31 Décembre 2015 , Rédigé par Narcipat Publié dans #47 : Cacatalogue VI : Polyphonies

    Non, chère Lucile, l'imposture de ce petit saligaud ne m'inspire aucune indulgence! […]

    Il y a pourtant une chose que je ne saurais vous concéder, c'est son indifférence. Cette prose de crétin plaide au contraire en faveur de mon hypothèse de travail. Mêler votre fille à ses bobards, c'était effectivement une infamie. Mais il l'aimait, et il vous aimait, là-dessus je suis de plus en plus affirmatif, non seulement parce que vous êtes toutes deux suprêmement aimables, mais parce qu'on ne joue pas une pareille comédie pour rien. Examinons un instant le projet de roman qu'il allègue : à la rigueur on pourrait admettre qu'une grande entreprise littéraire piétine les plus élémentaires délicatesses : […] Seule la qualité du produit fini, étroitement liée au fond à la noblesse du projet, pourraient excuser qu'on fasse fi de la douleur d'autrui. Or le projet est ici dérisoire, ce merdeux y tient si peu qu'il y renonce presque immédiatement, et "oublie" de désabuser ses dupes! Comme vous, je n'en crois pas un mot : cette sida-story vous était réservée, nulle autre d'ailleurs ne m'en a fait état jusqu'à présent. Et ce raffinement de fourberie confirme l'importance toute spéciale que vous accordait le pendard. Était-il l'agresseur? Oui, d'après les textes que vous me soumettez. Mais vous ne me dites pas tout, et il se pourrait qu'il ait cru se venger. En plus d'un lieu la jalousie pointe le mufle, vous convenez d'ailleurs que vous la suscitiez sciemment. Qu'est-ce donc que la "nuit du 20" et "le beau Stéphane"? Je ne saurais sans exégèse, sans lire à quoi ces courriels répondaient, prendre une vue d'ensemble du champ de bataille. Mais je subodore que je ne m'étais pas trompé, et que la brève histoire de ce couple est "atrocement classique", chacun des deux partenaires s'estimant délaissé, redoutant de ne pas mériter l'autre, et s'efforçant de capter son intérêt par les moyens les plus propres à tout briser, avec cette différence que Quémans saute à pieds joints la frontière de l'inconvenance et de la vésanie. […]

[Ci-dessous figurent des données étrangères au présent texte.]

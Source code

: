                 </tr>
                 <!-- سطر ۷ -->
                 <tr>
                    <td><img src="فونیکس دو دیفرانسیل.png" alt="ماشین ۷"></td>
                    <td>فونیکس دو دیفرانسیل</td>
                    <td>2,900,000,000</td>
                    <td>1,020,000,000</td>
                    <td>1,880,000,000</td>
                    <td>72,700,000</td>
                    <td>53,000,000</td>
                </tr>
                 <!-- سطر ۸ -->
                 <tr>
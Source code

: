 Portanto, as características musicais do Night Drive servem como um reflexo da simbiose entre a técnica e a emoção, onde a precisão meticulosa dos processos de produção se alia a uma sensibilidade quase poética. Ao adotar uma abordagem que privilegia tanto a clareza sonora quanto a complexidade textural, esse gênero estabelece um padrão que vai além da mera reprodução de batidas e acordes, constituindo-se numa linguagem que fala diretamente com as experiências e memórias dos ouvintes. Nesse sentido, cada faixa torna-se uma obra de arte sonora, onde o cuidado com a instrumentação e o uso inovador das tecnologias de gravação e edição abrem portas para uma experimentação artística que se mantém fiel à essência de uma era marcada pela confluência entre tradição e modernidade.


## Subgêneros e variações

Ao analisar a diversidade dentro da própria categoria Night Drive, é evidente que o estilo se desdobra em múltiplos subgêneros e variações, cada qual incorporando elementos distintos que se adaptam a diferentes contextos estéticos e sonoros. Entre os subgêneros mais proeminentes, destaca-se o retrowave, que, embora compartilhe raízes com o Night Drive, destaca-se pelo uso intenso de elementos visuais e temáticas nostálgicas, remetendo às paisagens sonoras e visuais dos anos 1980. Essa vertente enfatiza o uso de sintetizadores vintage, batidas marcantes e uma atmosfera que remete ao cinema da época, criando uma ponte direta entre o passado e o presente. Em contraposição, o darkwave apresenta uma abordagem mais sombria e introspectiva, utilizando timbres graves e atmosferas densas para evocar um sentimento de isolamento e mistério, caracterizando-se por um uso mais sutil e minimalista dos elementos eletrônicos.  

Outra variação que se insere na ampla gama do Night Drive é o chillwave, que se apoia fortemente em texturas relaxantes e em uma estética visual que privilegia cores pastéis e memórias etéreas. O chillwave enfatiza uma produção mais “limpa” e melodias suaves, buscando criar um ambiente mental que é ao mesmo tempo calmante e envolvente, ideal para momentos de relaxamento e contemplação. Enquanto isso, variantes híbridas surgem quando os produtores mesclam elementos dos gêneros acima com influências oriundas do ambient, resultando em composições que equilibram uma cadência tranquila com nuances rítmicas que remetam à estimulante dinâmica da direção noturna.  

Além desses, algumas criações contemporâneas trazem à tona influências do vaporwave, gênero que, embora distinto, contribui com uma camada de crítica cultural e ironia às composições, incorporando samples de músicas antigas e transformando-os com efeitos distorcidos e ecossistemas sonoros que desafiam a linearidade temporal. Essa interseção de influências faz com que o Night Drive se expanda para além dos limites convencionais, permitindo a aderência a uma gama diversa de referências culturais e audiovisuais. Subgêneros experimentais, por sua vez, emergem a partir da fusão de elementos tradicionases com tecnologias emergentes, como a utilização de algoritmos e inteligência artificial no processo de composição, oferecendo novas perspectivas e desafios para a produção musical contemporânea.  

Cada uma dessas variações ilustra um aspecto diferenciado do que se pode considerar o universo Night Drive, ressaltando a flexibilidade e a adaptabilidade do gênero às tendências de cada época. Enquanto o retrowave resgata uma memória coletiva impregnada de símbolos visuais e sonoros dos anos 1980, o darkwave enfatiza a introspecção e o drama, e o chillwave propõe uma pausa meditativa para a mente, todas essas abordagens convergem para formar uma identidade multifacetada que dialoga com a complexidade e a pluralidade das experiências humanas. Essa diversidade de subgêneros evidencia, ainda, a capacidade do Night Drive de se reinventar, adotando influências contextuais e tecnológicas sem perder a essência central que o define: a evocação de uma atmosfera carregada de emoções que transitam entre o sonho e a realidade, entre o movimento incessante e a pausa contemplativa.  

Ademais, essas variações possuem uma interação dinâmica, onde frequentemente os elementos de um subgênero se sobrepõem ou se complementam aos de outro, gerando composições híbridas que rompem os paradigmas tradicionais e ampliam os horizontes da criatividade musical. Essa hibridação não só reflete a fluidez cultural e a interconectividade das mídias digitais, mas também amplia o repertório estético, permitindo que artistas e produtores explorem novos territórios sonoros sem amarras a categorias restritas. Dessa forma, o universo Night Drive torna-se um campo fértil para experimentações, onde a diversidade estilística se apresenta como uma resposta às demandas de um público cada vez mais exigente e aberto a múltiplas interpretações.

    Comment s'étonner, devant des documents pareils, que votre siège soit fait? Je ne suis pas cet homme-là, ou ce gamin, mais il a scié la branche de cette affirmation même, avant ma naissance. À présent vous supposez le mal partout, les réponses sont données, l'interprétation consiste à faire, par tous les moyens, du noir avec le candide, et je vous croirais démente, sans cette visite à la cave. Vous êtes ravissante, surtout si la photo a été "choisie quelconque", et voilà que je le dis pour "en déduire les tares du caractère"! La plus ingénue, la plus désintéressée des sincérités, vous lui prêtez un double fond : je n'ai pas "donné de l'allumeuse" à votre fille, quelle folie! à sept ans! pauvre petit chou! et ne vous ai pas invitée à "éconduire un compagnon", que je vous souhaite seulement plus recommandable que Quémans. Mais j'ai confessé un émoi qui sûrement ne m'est pas réservé, et qui pourrait bien avoir poussé ce sacripant vers la porte, s'il n'avait pas rompu tout lien avec la morale. […]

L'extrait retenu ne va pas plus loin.